### YOUR GOAL
Starting at the line with "Formato | Ejemplo |", set down each line of the entries below through the last one, exactly as it stands.

### STUDY MATERIAL

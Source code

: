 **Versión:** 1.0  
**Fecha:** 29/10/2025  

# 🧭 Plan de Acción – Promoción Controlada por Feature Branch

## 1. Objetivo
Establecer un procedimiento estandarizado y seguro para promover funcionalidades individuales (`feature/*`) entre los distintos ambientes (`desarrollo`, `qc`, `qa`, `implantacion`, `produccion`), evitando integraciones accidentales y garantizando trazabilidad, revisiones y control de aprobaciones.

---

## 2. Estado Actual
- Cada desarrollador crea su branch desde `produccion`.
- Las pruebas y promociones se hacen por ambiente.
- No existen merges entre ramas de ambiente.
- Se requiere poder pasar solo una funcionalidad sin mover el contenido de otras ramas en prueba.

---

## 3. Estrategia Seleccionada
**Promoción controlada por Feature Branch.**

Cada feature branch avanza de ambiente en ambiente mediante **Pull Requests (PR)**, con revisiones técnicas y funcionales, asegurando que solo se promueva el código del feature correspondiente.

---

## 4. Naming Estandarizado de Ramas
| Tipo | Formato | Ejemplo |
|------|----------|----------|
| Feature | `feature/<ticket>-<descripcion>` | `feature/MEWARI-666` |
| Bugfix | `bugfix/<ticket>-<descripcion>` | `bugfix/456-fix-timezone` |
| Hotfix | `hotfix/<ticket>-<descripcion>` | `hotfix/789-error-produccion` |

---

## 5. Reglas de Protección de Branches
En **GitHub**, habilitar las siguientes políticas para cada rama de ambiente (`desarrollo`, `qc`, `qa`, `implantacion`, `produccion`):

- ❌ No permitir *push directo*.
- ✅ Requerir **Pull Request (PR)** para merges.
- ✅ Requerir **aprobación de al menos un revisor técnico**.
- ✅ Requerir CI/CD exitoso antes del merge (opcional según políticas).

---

### ANSWER SPACE
| Tipo | Formato | Ejemplo |
|------|----------|----------|
| Feature | `feature/<ticket>-<descripcion>` | `feature/MEWARI-666` |
| Bugfix | `bugfix/<ticket>-<descripcion>` | `bugfix/456-fix-timezone` |
| Hotfix | `hotfix/<ticket>-<descripcion>` | `hotfix/789-error-produccion` |

---

## 5. Reglas de Protección de Branches
En **GitHub**, habilitar las siguientes políticas para cada rama de ambiente (`desarrollo`, `qc`, `qa`, `implantacion`, `produccion`):

- ❌ No permitir *push directo*.
- ✅ Requerir **Pull Request (PR)** para merges.
- ✅ Requerir **aprobación de al menos un revisor técnico**.
- ✅ Requerir CI/CD exitoso antes del merge (opcional según políticas).

---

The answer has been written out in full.